Sustainable and green debt
Enel has sold its EUR 2.5 billion three-tranche "sustainable" bond, which attracted over EUR10 billion in demand, showing little investor concern over its structure. It placed EUR1 billion each of June 2024 and June 2027 debt at 0.189% and 0.474% respectively, and EUR500 million of 2034 debt at 1.204%. Each tranche is linked to a specific UN Sustainable Development Goal target with a 25-basis point step up in coupon for failure to meet a sustainable energy goal by end-2021 in the case of the first two tranches, and a climate action goal on carbon dioxide emissions for the longer-dated portion triggered by underperformance at end-2030.
Caisse Francaise de Financement Local (CAFFIL) has presented a new framework for Green covered bonds, which it is marketing to investors. Unusually for such asset-backed instruments, the new program is secured on public sector assets, which Global Capital claims to be unique for Green covered debt.
Implications and outlook
This week's deal flow reinforces our ongoing recent message that renewed policy easing in both European and US markets is impacting the nature and configuration of bond investment patterns:
- This week's calendar included the first sub 1% yielding perpetual issue, and longer-dated issuance by Ivory Coast, including a 21-year tranche. Thai Oil's 30-year bond is a further positive indicator of revived demand for longer-dated risk instruments.
- Despite prior concerns about Enel's use of a sustainable rather than the more tightly-defined Green bond structure, its Euro-denominated sale was impressive both for the amount raised and the heavy oversubscription received.

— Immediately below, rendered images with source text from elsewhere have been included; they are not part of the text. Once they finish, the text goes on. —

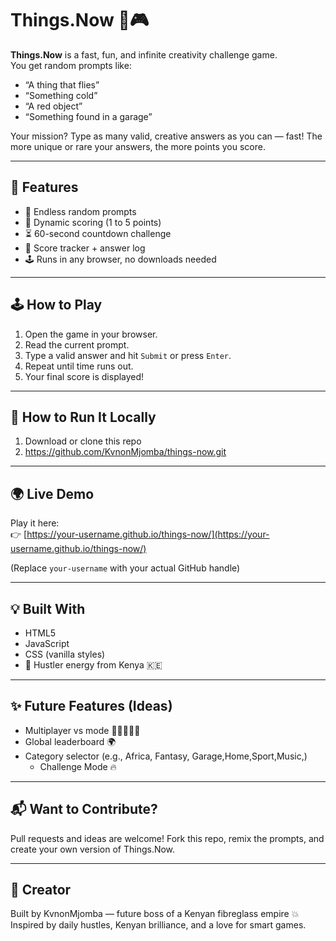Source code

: # Things.Now 🧠🎮

**Things.Now** is a fast, fun, and infinite creativity challenge game.  
You get random prompts like:

- “A thing that flies”  
- “Something cold”  
- “A red object”  
- “Something found in a garage”  

Your mission? Type as many valid, creative answers as you can — fast! The more unique or rare your answers, the more points you score.

---

## 🚀 Features

- 🔄 Endless random prompts
- 🧠 Dynamic scoring (1 to 5 points)
- ⏳ 60-second countdown challenge
- 💯 Score tracker + answer log
- 🕹️ Runs in any browser, no downloads needed

---

## 🕹️ How to Play

1. Open the game in your browser.
2. Read the current prompt.
3. Type a valid answer and hit `Submit` or press `Enter`.
4. Repeat until time runs out.
5. Your final score is displayed!

---

## 🔧 How to Run It Locally

1. Download or clone this repo
2. https://github.com/KvnonMjomba/things-now.git


---

## 🌍 Live Demo

Play it here:  
👉 [https://your-username.github.io/things-now/](https://your-username.github.io/things-now/)

(Replace `your-username` with your actual GitHub handle)

---

## 💡 Built With

- HTML5
- JavaScript
- CSS (vanilla styles)
- 💪 Hustler energy from Kenya 🇰🇪

---

## ✨ Future Features (Ideas)

- Multiplayer vs mode 🧑🏿‍🤝‍🧑🏽  
- Global leaderboard 🌍  
- Category selector (e.g., Africa, Fantasy, Garage,Home,Sport,Music,)  
  -    Challenge Mode 🔥

---

## 📬 Want to Contribute?

Pull requests and ideas are welcome! Fork this repo, remix the prompts, and create your own version of Things.Now.

---

## 👑 Creator

Built by KvnonMjomba — future boss of a Kenyan fibreglass empire 💥  
Inspired by daily hustles, Kenyan brilliance, and a love for smart games.
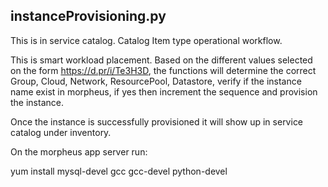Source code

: ## instanceProvisioning.py

This is in service catalog. Catalog Item type operational workflow.

This is smart workload placement. Based on the different values selected on the form https://d.pr/i/Te3H3D, the  functions will determine the correct Group, Cloud, Network, ResourcePool, Datastore, verify if the instance name exist in morpheus, if yes then increment the sequence and provision the instance.

Once the instance is successfully provisioned it will show up in service catalog under inventory.

On the morpheus app server run:

yum install mysql-devel gcc gcc-devel python-devel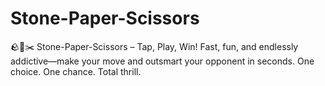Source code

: # Stone-Paper-Scissors
🪨📄✂️ Stone-Paper-Scissors – Tap, Play, Win! Fast, fun, and endlessly addictive—make your move and outsmart your opponent in seconds. One choice. One chance. Total thrill.
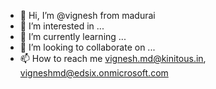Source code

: - 👋 Hi, I’m @vignesh from madurai
- 👀 I’m interested in ...
- 🌱 I’m currently learning ...
- 💞️ I’m looking to collaborate on ...
- 📫 How to reach me vignesh.md@kinitous.in, vigneshmd@edsix.onmicrosoft.com

<!---
vignesh-mdu/vignesh-mdu is a ✨ special ✨ repository because its `README.md` (this file) appears on your GitHub profile.
You can click the Preview link to take a look at your changes.
--->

- Within Europe, perceptions of Italy as an investment destination with an attractive risk/reward balance are increasing, indicated by the range of Italian supply this week. In addition to the issues specifically listed, Italian bank financings also continue to be well received: a UBI Banca EUR500 million 5.5-year deal attracted peak demand of EUR1.4 billion.
- The Brebemi project bond further reinforces the positive trend relating to Italian risks, but also suggests that the search for yield may be increasing investor willingness to accept risk exposures on individual projects. Such investment has been constrained in the past by investor hesitancy over the ability to monitor and mitigate risks in individual projects, and by problems with some high-profile project-related financings, such as Spain's Castor ill-fated gas deposit project, which enjoyed structural support from the European Investment Bank, and the failure of multiple toll road projects in the same country.
- The appetite for risk is further confirmed by Blackstone's post-crisis CMBS record deal. While market structures are now considerably less aggressive than pre-2008, USD5.6 billion is an impressive amount to obtain from a single CMBS transaction.